What you should do —
Return all the lines below in which the string "site" appears.

Supplied data —

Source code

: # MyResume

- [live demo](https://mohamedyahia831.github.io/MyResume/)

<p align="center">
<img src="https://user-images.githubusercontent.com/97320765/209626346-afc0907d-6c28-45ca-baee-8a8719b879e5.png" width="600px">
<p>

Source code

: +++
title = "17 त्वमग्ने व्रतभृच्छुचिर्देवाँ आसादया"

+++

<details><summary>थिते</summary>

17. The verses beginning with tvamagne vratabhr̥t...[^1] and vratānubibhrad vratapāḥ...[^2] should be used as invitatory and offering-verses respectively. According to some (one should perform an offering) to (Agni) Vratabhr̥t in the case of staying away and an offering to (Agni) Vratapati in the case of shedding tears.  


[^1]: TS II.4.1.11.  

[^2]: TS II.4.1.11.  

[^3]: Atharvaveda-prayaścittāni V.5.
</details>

--

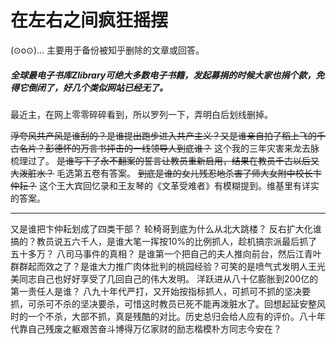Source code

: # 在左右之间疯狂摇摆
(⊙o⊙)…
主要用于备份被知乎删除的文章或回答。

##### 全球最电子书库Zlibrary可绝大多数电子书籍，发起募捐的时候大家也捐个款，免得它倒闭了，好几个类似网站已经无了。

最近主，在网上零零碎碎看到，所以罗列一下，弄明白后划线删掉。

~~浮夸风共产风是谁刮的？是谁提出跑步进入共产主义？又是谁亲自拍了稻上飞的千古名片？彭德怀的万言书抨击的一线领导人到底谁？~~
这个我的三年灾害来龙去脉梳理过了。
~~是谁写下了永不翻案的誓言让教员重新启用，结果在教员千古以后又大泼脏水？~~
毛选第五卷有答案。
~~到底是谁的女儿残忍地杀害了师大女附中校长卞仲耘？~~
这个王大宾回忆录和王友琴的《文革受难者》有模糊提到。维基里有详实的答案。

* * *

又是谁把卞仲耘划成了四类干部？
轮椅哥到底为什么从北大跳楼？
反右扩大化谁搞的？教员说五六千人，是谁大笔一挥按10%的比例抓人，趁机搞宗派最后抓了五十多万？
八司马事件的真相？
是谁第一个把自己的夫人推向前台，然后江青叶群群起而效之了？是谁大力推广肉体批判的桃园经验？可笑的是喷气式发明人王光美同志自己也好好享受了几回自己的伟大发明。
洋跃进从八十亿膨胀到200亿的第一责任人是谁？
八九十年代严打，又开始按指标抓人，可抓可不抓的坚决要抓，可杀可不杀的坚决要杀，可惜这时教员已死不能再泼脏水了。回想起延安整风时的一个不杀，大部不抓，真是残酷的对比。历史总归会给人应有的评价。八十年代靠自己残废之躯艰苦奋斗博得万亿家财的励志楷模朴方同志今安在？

==

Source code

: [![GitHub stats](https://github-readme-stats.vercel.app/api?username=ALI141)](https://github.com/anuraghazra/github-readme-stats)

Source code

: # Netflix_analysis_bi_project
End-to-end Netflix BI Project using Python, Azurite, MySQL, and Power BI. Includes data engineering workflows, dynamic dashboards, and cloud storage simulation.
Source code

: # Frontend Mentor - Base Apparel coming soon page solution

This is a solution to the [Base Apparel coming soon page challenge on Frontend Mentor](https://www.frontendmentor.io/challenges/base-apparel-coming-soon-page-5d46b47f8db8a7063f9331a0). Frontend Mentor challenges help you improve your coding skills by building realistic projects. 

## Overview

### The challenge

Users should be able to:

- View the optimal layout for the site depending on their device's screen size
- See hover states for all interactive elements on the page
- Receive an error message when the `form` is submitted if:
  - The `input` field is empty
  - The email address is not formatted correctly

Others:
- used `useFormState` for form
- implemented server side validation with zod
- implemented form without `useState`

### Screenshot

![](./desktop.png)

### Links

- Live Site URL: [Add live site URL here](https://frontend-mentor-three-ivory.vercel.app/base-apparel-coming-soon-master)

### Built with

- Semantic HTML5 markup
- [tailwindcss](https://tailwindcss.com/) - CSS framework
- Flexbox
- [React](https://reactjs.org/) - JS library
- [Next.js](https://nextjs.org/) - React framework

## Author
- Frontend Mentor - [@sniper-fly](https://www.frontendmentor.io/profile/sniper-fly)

Response box —
- View the optimal layout for the site depending on their device's screen size
- Live Site URL: [Add live site URL here](https://frontend-mentor-three-ivory.vercel.app/base-apparel-coming-soon-master)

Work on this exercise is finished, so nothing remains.